### What is expected
Give the number of lines in the data that contain "move", and nothing more.

[Saved data entries]
☆ ☆ ☆ ☆

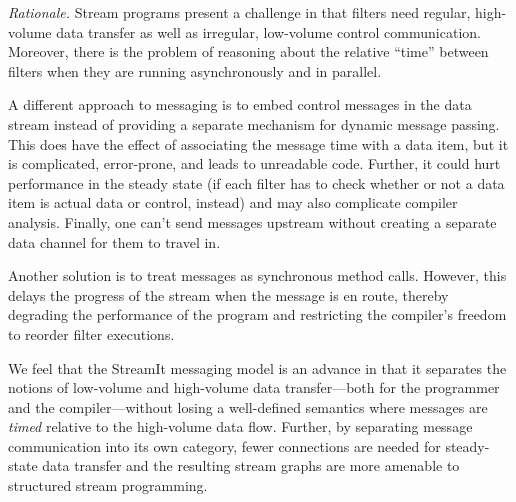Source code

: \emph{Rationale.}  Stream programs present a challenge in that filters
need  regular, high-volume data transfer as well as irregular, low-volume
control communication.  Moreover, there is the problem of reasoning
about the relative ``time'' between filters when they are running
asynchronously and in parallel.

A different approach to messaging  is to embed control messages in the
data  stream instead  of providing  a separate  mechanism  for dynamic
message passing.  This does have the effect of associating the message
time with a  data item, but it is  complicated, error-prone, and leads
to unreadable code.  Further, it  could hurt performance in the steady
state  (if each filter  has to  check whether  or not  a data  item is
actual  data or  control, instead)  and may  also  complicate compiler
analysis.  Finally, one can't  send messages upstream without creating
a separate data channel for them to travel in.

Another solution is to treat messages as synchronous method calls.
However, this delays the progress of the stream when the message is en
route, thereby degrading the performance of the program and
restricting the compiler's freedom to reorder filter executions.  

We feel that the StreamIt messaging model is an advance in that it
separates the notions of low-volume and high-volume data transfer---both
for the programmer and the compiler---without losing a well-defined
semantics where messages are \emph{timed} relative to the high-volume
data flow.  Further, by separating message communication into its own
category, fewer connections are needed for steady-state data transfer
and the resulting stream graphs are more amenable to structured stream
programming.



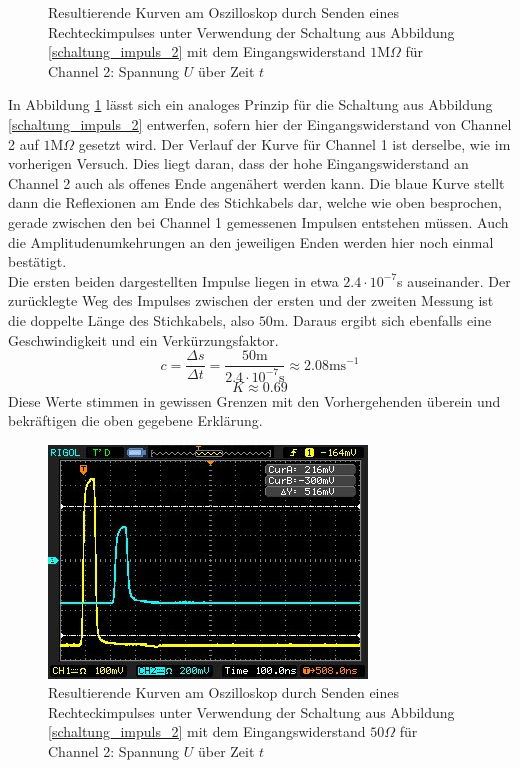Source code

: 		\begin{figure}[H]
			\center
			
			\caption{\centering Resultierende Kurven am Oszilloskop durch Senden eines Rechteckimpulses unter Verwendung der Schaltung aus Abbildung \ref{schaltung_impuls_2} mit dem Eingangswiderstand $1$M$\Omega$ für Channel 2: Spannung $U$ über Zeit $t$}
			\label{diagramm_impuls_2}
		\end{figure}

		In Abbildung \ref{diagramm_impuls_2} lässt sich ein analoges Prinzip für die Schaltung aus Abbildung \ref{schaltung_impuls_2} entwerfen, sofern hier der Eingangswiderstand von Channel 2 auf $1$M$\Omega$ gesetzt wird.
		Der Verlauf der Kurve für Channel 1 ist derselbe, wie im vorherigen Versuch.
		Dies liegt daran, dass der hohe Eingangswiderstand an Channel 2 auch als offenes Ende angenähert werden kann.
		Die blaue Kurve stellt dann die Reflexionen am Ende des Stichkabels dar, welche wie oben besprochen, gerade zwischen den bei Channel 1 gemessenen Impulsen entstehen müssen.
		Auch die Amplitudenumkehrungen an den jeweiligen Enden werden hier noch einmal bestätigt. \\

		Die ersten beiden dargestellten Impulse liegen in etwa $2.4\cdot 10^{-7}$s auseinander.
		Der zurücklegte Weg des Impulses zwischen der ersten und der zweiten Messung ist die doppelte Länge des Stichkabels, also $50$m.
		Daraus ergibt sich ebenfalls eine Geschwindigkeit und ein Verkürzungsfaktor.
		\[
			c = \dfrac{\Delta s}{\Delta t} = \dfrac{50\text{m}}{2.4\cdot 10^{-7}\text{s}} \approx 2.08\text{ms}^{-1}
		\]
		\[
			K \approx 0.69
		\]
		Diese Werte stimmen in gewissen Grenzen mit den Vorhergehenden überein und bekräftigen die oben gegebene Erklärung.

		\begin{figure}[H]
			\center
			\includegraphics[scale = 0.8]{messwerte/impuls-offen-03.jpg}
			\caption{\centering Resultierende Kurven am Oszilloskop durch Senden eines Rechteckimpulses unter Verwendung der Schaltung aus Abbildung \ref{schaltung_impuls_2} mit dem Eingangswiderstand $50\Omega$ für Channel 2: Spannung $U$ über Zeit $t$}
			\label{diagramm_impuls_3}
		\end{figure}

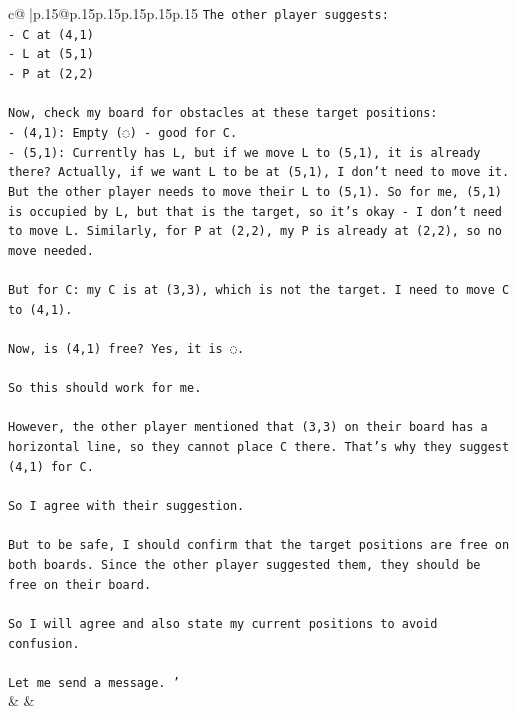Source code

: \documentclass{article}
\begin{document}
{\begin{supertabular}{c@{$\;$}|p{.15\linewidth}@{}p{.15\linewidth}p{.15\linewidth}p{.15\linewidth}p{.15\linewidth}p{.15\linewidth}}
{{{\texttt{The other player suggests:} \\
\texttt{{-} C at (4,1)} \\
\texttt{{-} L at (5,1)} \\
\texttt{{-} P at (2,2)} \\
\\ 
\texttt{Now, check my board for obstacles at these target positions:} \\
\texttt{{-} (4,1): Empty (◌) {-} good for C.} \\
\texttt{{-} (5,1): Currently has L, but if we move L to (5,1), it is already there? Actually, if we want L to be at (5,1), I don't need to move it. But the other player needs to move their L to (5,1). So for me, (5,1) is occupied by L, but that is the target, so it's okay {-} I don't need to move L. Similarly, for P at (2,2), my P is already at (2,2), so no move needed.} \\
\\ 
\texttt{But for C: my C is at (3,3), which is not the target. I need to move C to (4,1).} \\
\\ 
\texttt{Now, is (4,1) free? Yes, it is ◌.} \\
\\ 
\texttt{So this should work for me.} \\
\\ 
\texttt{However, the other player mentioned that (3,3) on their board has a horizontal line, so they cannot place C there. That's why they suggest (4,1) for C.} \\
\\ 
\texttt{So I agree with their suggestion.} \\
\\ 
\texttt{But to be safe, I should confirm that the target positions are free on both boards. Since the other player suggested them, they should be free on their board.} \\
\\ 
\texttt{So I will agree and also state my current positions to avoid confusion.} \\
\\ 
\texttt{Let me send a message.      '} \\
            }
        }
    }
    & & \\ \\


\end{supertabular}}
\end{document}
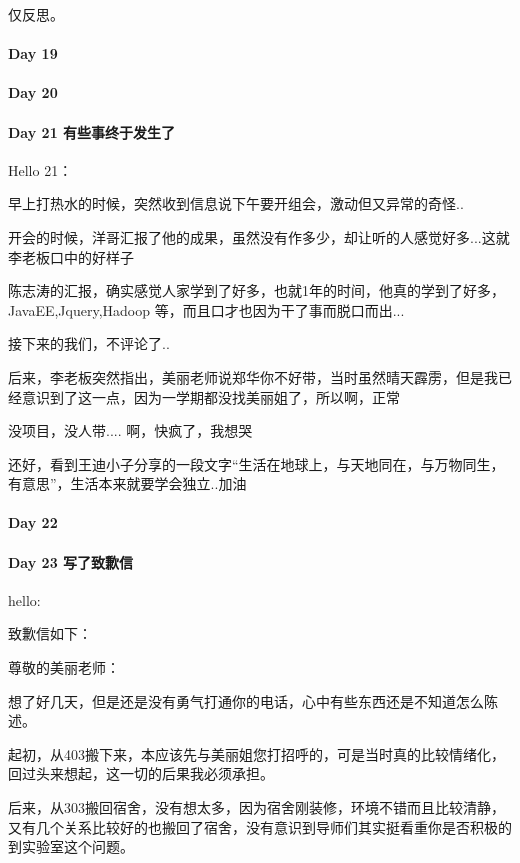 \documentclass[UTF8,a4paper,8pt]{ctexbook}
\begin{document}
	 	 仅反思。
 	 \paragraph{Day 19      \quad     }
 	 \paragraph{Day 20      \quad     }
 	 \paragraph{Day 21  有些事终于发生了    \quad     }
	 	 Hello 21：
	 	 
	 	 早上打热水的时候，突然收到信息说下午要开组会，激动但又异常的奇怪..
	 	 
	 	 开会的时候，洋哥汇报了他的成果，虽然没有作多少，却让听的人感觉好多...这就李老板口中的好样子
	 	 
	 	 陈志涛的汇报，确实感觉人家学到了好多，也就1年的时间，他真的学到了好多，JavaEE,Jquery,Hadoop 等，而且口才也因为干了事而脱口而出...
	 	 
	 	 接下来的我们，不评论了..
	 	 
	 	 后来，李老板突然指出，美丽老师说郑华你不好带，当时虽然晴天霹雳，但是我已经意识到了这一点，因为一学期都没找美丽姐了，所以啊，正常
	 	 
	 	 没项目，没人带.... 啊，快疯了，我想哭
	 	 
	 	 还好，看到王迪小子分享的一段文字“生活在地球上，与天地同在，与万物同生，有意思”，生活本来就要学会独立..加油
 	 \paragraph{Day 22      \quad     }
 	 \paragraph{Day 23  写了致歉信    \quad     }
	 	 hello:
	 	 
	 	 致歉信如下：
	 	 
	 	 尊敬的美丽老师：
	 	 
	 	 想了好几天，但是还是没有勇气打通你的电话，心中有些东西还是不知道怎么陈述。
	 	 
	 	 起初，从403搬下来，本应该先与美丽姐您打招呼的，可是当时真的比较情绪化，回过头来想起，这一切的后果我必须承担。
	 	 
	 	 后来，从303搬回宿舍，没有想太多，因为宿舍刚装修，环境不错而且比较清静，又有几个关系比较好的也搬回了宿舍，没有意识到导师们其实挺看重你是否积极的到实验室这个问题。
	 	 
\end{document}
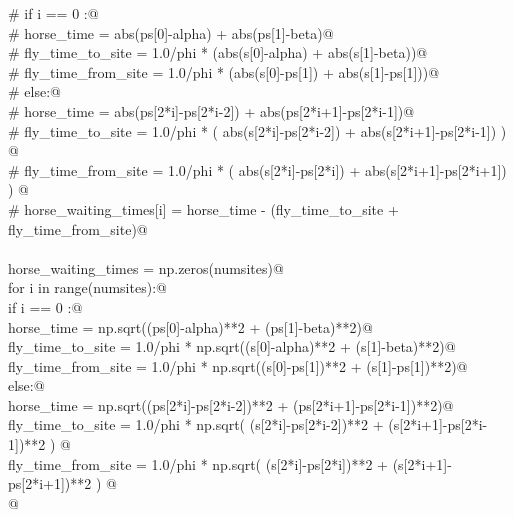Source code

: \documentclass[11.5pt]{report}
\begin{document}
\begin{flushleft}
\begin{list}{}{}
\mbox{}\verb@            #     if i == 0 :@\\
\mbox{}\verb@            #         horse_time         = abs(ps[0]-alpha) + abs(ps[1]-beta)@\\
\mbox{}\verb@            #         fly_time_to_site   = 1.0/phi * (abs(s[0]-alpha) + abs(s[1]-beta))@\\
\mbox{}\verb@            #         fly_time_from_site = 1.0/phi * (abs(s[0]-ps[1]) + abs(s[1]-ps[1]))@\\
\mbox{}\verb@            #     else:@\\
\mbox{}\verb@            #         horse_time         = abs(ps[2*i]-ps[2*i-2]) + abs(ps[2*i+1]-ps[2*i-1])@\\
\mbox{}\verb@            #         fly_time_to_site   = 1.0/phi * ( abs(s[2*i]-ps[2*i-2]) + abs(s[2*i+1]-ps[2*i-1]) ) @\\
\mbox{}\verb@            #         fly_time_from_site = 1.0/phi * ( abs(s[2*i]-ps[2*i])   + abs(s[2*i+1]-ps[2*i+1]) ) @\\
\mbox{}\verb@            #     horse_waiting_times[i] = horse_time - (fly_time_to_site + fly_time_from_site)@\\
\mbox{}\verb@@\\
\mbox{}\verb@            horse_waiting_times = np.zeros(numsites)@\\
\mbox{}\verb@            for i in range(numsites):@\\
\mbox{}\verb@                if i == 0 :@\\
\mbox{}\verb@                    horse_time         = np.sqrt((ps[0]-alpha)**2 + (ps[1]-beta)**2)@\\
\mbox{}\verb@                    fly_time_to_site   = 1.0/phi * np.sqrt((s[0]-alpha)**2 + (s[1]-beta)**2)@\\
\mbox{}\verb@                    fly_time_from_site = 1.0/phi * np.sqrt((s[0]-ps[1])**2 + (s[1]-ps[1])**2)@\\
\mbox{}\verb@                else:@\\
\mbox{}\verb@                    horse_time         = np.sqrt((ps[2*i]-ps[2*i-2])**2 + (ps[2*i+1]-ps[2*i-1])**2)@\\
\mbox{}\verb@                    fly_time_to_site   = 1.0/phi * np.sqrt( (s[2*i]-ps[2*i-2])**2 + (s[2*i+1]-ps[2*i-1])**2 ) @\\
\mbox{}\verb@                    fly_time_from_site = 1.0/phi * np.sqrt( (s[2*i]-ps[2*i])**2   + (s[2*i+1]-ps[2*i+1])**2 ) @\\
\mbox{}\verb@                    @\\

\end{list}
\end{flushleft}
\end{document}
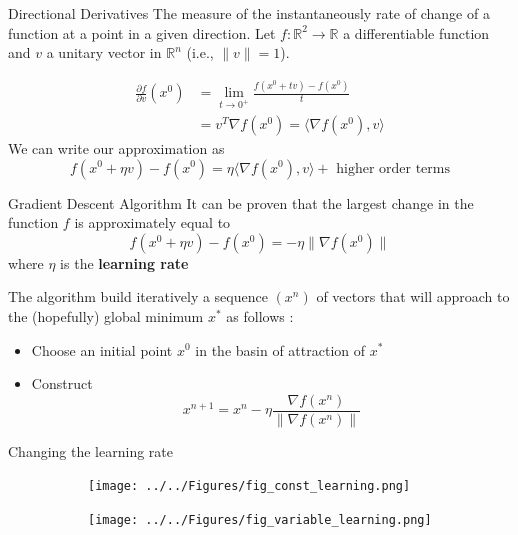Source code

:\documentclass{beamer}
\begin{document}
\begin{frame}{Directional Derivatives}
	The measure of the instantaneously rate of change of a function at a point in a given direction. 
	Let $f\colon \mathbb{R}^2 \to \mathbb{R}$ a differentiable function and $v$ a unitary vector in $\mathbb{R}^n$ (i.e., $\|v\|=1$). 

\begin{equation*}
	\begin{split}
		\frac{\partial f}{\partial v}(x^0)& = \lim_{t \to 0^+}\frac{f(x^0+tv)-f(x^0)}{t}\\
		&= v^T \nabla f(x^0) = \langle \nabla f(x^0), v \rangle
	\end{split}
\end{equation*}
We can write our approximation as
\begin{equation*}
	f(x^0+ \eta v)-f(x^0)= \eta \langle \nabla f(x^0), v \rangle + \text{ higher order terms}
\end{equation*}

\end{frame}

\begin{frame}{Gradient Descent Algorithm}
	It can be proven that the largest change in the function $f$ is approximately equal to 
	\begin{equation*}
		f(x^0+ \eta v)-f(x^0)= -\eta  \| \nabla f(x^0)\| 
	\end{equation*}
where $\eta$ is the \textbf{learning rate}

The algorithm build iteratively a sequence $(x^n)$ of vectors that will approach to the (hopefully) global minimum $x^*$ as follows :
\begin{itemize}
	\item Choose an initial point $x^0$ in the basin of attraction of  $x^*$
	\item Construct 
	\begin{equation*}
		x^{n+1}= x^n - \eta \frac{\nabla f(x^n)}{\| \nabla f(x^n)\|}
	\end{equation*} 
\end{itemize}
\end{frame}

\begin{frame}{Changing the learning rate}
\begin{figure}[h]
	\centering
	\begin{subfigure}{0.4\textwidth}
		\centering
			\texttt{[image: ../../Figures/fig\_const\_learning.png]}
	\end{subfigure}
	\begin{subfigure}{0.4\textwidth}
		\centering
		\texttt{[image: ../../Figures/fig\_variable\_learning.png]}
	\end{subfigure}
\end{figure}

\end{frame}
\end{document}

☆ ☆ ☆ ☆

### Output
2